Last week I went to the funeral service for my friend Sal Romano. Sal made it to 90 and hung on for a week or so after before throwing in the towel. He was a kind, funny and talented man, and I will miss him, despite knowing him for only a few brief years.
Sal was my friend Joyce’s dad, and I first met him at one of his New Year’s Day open house parties some ten years ago. I also saw a teacher I’d known at Pratt many years ago, Ted . Joyce’s boyfriend as an old classmate from NYU in turn recognized my wife Danusia. It is a small world indeed.
When Sal discovered Facebook we became Facebook friends and had more interaction than just the once a year conversation we had for the first few years.
This past year I was also enlisted by Joyce to help out in various small ways, as Sal and his Wife Connie were both aging and not in the greatest health. We got to know each other a little better in those brief moments. They were always fun and enlightening moments, and I was glad to be of help.
The last time I saw him was sometime this past summer, when I brought my MacBook Pro over so he could show his work to a curator that wanted to exhibit some of his work. We did the work, and I was invited to the mandatory pasta and chicken lunch. Sal, being Italian was a great past aficionado, knowing exactly how al-dente he required his pasta to be.
He was also a wonderful sculptor, working mostly in metal. I’ve included one of the pieces I photographed at his last show just over a year ago.
That was a fun gathering, and most of these photos I’ve included here are from that event.
Sadly, these others are from the funeral, I believe Joyce’s friend Camilla from Sweden took them. I borrowed them from her Facebook post.
When I last saw Sal at the Wooster Street loft Connie was in the hospital, and it seemed she was the most ill. But Sal soon ended up in the hospital himself, and he never returned home. I did what I could to help out Joyce at the loft, and kept meaning to go visit Sal at Sloan Kettering. The one day I was actually about to board a bus I got an urgent text from Joyce saying not to go, he wasn’t doing good and was rushed to the OR for an emergency procedure. That was little more than a month ago. Then his birthday came, and Joyce told me he was no longer able to speak soon after.
He couldn’t use his phone any longer, so there was no way to cheer him up via Facebook. Then on September 18th came the sad news, he’d passed away.
Joyce is a truly amazing woman, she organized the funeral, let everyone know, put together a small gathering for afterwards all while monitoring Connie’s health.
Ironically Connie was the one who made it home, albeit still ill and in need of 24 hour care. I don’t know if I could have handled all of that.

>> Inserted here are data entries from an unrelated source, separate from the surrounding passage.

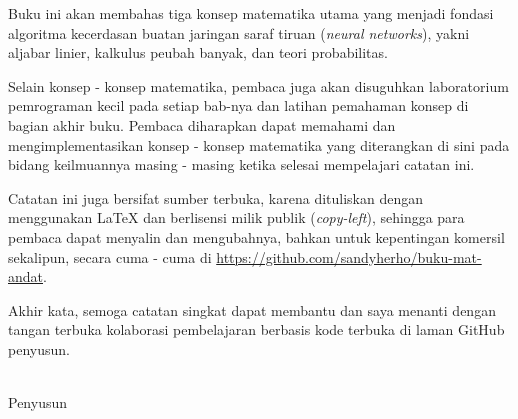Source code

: Buku ini akan membahas tiga konsep matematika utama yang menjadi fondasi algoritma kecerdasan buatan jaringan saraf tiruan (\textit{neural networks}), yakni aljabar linier, kalkulus peubah banyak, dan teori probabilitas. 

Selain konsep - konsep matematika, pembaca juga akan disuguhkan laboratorium pemrograman kecil pada setiap bab-nya dan latihan pemahaman konsep di bagian akhir buku. Pembaca diharapkan dapat memahami dan mengimplementasikan konsep - konsep matematika yang diterangkan di sini pada bidang keilmuannya masing - masing ketika selesai mempelajari catatan ini. 

Catatan ini juga bersifat sumber terbuka, karena dituliskan dengan menggunakan \LaTeX{} dan berlisensi milik publik (\textit{copy-left}), sehingga para pembaca dapat menyalin dan mengubahnya, bahkan untuk kepentingan komersil sekalipun, secara cuma - cuma di \url{https://github.com/sandyherho/buku-mat-andat}. 

Akhir kata, semoga catatan singkat dapat membantu dan saya menanti dengan tangan terbuka kolaborasi pembelajaran berbasis kode terbuka di laman GitHub penyusun.  

\mbox{}\\
\noindent Penyusun \\\\
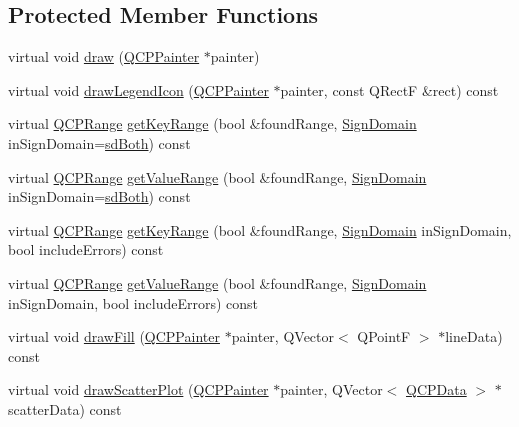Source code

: \subsection*{Protected Member Functions}
\begin{DoxyCompactItemize}
\item 
virtual void \hyperlink{classQCPGraph_a659218cc62c2a7786213d9dd429c1c8d}{draw} (\hyperlink{classQCPPainter}{Q\+C\+P\+Painter} $\ast$painter)
\item 
virtual void \hyperlink{classQCPGraph_a32115df0e940cf8ca7b687873c2d02ee}{draw\+Legend\+Icon} (\hyperlink{classQCPPainter}{Q\+C\+P\+Painter} $\ast$painter, const Q\+RectF \&rect) const 
\item 
virtual \hyperlink{classQCPRange}{Q\+C\+P\+Range} \hyperlink{classQCPGraph_afc246ce6201ff564ac440efaec52ab11}{get\+Key\+Range} (bool \&found\+Range, \hyperlink{classQCPAbstractPlottable_a661743478a1d3c09d28ec2711d7653d8}{Sign\+Domain} in\+Sign\+Domain=\hyperlink{classQCPAbstractPlottable_a661743478a1d3c09d28ec2711d7653d8a082b98cfb91a7363a3b5cd17b0c1cd60}{sd\+Both}) const 
\item 
virtual \hyperlink{classQCPRange}{Q\+C\+P\+Range} \hyperlink{classQCPGraph_a856e90b8ab6b31c344b14a863ab9e5d2}{get\+Value\+Range} (bool \&found\+Range, \hyperlink{classQCPAbstractPlottable_a661743478a1d3c09d28ec2711d7653d8}{Sign\+Domain} in\+Sign\+Domain=\hyperlink{classQCPAbstractPlottable_a661743478a1d3c09d28ec2711d7653d8a082b98cfb91a7363a3b5cd17b0c1cd60}{sd\+Both}) const 
\item 
virtual \hyperlink{classQCPRange}{Q\+C\+P\+Range} \hyperlink{classQCPGraph_aa75c6f028124032416a5cf7145dfba60}{get\+Key\+Range} (bool \&found\+Range, \hyperlink{classQCPAbstractPlottable_a661743478a1d3c09d28ec2711d7653d8}{Sign\+Domain} in\+Sign\+Domain, bool include\+Errors) const 
\item 
virtual \hyperlink{classQCPRange}{Q\+C\+P\+Range} \hyperlink{classQCPGraph_ab964a21d680af93435d68126d8c5ab29}{get\+Value\+Range} (bool \&found\+Range, \hyperlink{classQCPAbstractPlottable_a661743478a1d3c09d28ec2711d7653d8}{Sign\+Domain} in\+Sign\+Domain, bool include\+Errors) const 
\item 
virtual void \hyperlink{classQCPGraph_ad6d07926e6d6b7cfa70258780d47b7a0}{draw\+Fill} (\hyperlink{classQCPPainter}{Q\+C\+P\+Painter} $\ast$painter, Q\+Vector$<$ Q\+PointF $>$ $\ast$line\+Data) const 
\item 
virtual void \hyperlink{classQCPGraph_a6bdc385b122ce06134d4196373ae2250}{draw\+Scatter\+Plot} (\hyperlink{classQCPPainter}{Q\+C\+P\+Painter} $\ast$painter, Q\+Vector$<$ \hyperlink{classQCPData}{Q\+C\+P\+Data} $>$ $\ast$scatter\+Data) const 

\end{DoxyCompactItemize}
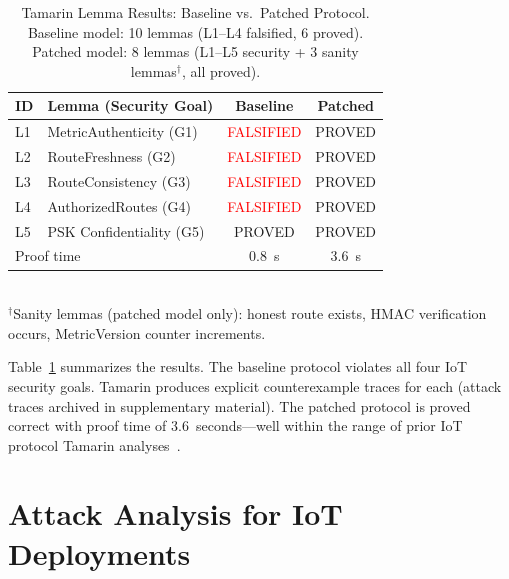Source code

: \documentclass[10pt,journal,compsoc]{IEEEtran}
\begin{document}
\begin{table}[t]
  \centering
  \caption{Tamarin Lemma Results: Baseline vs.\ Patched Protocol.
    Baseline model: 10 lemmas (L1--L4 falsified, 6 proved).
    Patched model: 8 lemmas (L1--L5 security + 3 sanity lemmas$^\dagger$, all proved).}
  \label{tab:tamarin}
  \begin{tabular}{llcc}
    \toprule
    \textbf{ID} & \textbf{Lemma (Security Goal)} &
      \textbf{Baseline} & \textbf{Patched} \\
    \midrule
    L1 & MetricAuthenticity (G1)   & \textcolor{red}{FALSIFIED} & \textcolor{green!60!black}{PROVED} \\
    L2 & RouteFreshness (G2)       & \textcolor{red}{FALSIFIED} & \textcolor{green!60!black}{PROVED} \\
    L3 & RouteConsistency (G3)     & \textcolor{red}{FALSIFIED} & \textcolor{green!60!black}{PROVED} \\
    L4 & AuthorizedRoutes (G4)     & \textcolor{red}{FALSIFIED} & \textcolor{green!60!black}{PROVED} \\
    L5 & PSK Confidentiality (G5)  & \textcolor{green!60!black}{PROVED}  & \textcolor{green!60!black}{PROVED} \\
    \midrule
    \multicolumn{2}{l}{Proof time} & 0.8~s & 3.6~s \\
    \bottomrule
  \end{tabular}\\[2pt]
  \small $^\dagger$Sanity lemmas (patched model only): honest route exists,
    HMAC verification occurs, MetricVersion counter increments.
\end{table}

Table~\ref{tab:tamarin} summarizes the results. The baseline protocol
violates all four IoT security goals. Tamarin produces explicit
counterexample traces for each (attack traces archived in supplementary
material). The patched protocol is proved correct with proof time of
3.6~seconds—well within the range of prior IoT protocol Tamarin
analyses~\cite{ieee2025-kang-tamarin,ieee2025-5g-prose-aka,pereira2025-router-verification,basin2025-tamarin-book}.

\section{Attack Analysis for IoT Deployments}
\label{sec:attacks}
\end{document}
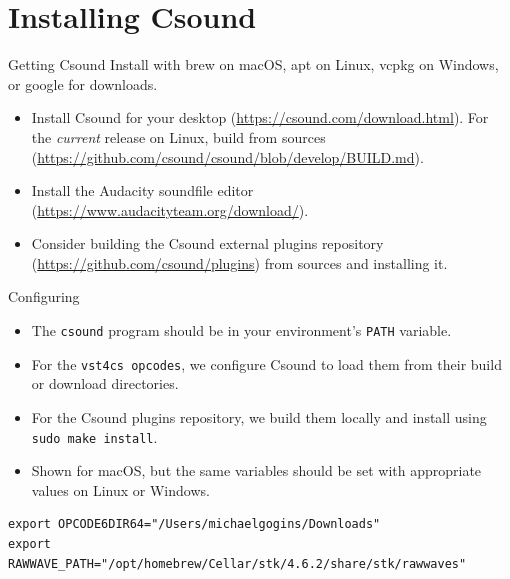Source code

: \documentclass{beamer}
\begin{document}
\section{Installing Csound}
\begin{frame}{Getting Csound}
Install with brew on macOS, apt on Linux, vcpkg on Windows, or 
google for downloads.
\begin{itemize}
\item Install Csound for your desktop (\url{https://csound.com/download.html}). For the \emph{current} release on
Linux, build from sources
(\url{https://github.com/csound/csound/blob/develop/BUILD.md}).
\item Install the Audacity soundfile editor (\url{https://www.audacityteam.org/download/}).
\item Consider building the Csound external plugins repository (\url{https://github.com/csound/plugins}) from sources and installing it.
\end{itemize}
\end{frame}

\begin{frame}{Configuring}
\begin{itemize}
\item The \texttt{csound} program should be in your environment's \texttt{PATH} variable.
\item For the \texttt{vst4cs opcodes}, we configure Csound to load them from their build or download directories.
\item For the Csound plugins repository, we build them locally and install using \texttt{sudo make install}.
\item Shown for macOS, but the same variables should be set with appropriate values on Linux or Windows.
\end{itemize}
\end{frame}

\begin{lstlisting}
export OPCODE6DIR64="/Users/michaelgogins/Downloads"
export RAWWAVE_PATH="/opt/homebrew/Cellar/stk/4.6.2/share/stk/rawwaves"
\end{lstlisting}
\end{document}
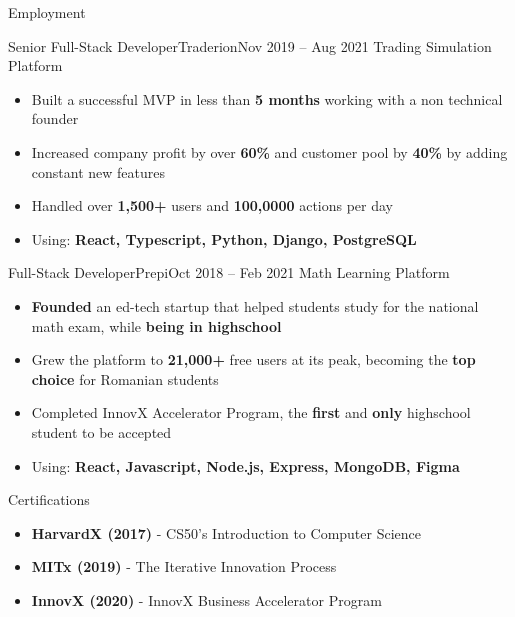 \documentclass[]{mcdowellcv}
\begin{document}
\begin{cvsection}{Employment}
		\begin{cvsubsection}{Senior Full-Stack Developer}{Traderion}{Nov 2019 -- Aug 2021}
			Trading Simulation Platform
			\begin{itemize}
				\item Built a successful MVP in less than \textbf{5 months} working with a non technical founder
				\item Increased company profit by over \textbf{60\%} and customer pool by \textbf{40\%} by adding constant new features
				\item Handled over \textbf{1,500+} users and \textbf{100,0000} actions per day
				\item Using: \textbf{React, Typescript, Python, Django, PostgreSQL}
			\end{itemize}
		\end{cvsubsection}
		
		\begin{cvsubsection}{Full-Stack Developer}{Prepi}{Oct 2018 -- Feb 2021}
			Math Learning Platform
			\begin{itemize}
				\item \textbf{Founded} an ed-tech startup that helped students study for the national math exam, while \textbf{being in highschool}
				\item Grew the platform to \textbf{21,000+} free users at its peak, becoming the \textbf{top choice} for Romanian students
				\item Completed InnovX Accelerator Program, the \textbf{first} and \textbf{only} highschool student to be accepted
				\item Using: \textbf{React, Javascript, Node.js, Express, MongoDB, Figma}
			\end{itemize}
		\end{cvsubsection}
	\end{cvsection}
	
	\begin{cvsection}{Certifications}
		\begin{cvsubsection}{}{}{}	
			\begin{itemize}
				\item \textbf{HarvardX (2017)} - CS50's Introduction to Computer Science
				\item \textbf{MITx (2019)} - The Iterative Innovation Process
				\item \textbf{InnovX (2020)} - InnovX Business Accelerator Program
			\end{itemize}
		\end{cvsubsection}
	\end{cvsection}
	
\end{document}
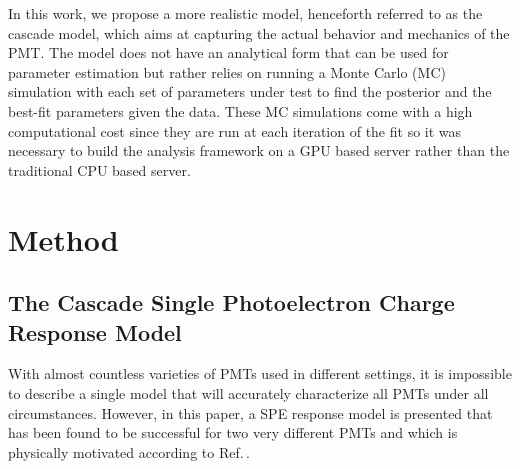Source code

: \documentclass[11pt,a4paper]{article}
\newcommand\citeref[1]{Ref.\,\cite{#1}}
\begin{document}
In this work, we propose a more realistic model, henceforth referred to as the cascade model, which aims at capturing the actual behavior and mechanics of the PMT.  The model does not have an analytical form that can be used for parameter estimation but rather relies on running a Monte Carlo (MC) simulation with each set of parameters under test to find the posterior and the best-fit parameters given the data.  These MC simulations come with a high computational cost since they are run at each iteration of the fit so it was necessary to build the analysis framework on a GPU based server rather than the traditional CPU based server.


\section{\label{sec:level2}Method}


\subsection{\label{sec:level2-4}The Cascade Single Photoelectron Charge Response Model}

With almost countless varieties of PMTs used in different settings, it is impossible to describe a single model that will accurately characterize all PMTs under all circumstances.  However, in this paper, a SPE response model is presented that has been found to be successful for two very different PMTs and which is physically motivated according to \citeref{hammamatsu}.  %
\end{document}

The funeral service was simple, just some slide projected onto a screen behind a table holding one of Sal’s small brass sculptures, an a podium besides where a half dozen or so of his closest friends (and Joyce, or course) told stories or honored Sal in some small way. Ted Kurahara spoke very eloquently about what it was to be an artist and to be Sal’s friend and Sal’s philosophy of art and life.
Joyce told a very funny story about Sal’s forays into social media.
Before the ceremony I’d spotted a black sedan parking in front of the funeral home and watched as two sailors got out. They were wearing dress whites, an officer and an enlisted man. Surprisingly, they entered the funeral home, and the line that said “Guard of Honor” on the program made sense. Sal had served as a corpsman in the Navy, and they were there to do “burial detail.”
Theirs was simple, first the enlisted man, a petty officer second class held a bugle in his hands, and contrary to my expectations (I thought he was actually going to play the thing) turned on a switch in the bell of the bugle and a digital version of “Taps” wafted up from the bell. After that they unfolded the flag, then refolded it into a triangle and presented it to Joyce. I whispered to Danusia, “you’ll get a flag too. Don’t forget to let the Army know.”
When I was in the Army I had to practice for burial detail a few times, but we did the whole thing, 21-gun salute, a real bugler, and taking the flag off the casket to fold it. I still know how to fold a flag into a triangle.
Afterwards we all went to one of Sal’s friend’s loft for a lunch, where we ate Sicilian dishes and I drank coffee as some others sipped wine. It was a nice collection of old guard Soho artists (Sal and Connie moved into their loft in the ‘70s) and their kids, middle-aged people like Joyce and myself.
It was hard not to think of my own fatality, what once seemed like some far away event draws closer and closer each day I open my eyes. But I do know one thing; I will have as many loved ones surrounding me when the time comes as Sal did.
Very Nice
Thank you
Ps
However; I’m barely middle-aged
I thought you’d say that. But then again I’m barely elderly.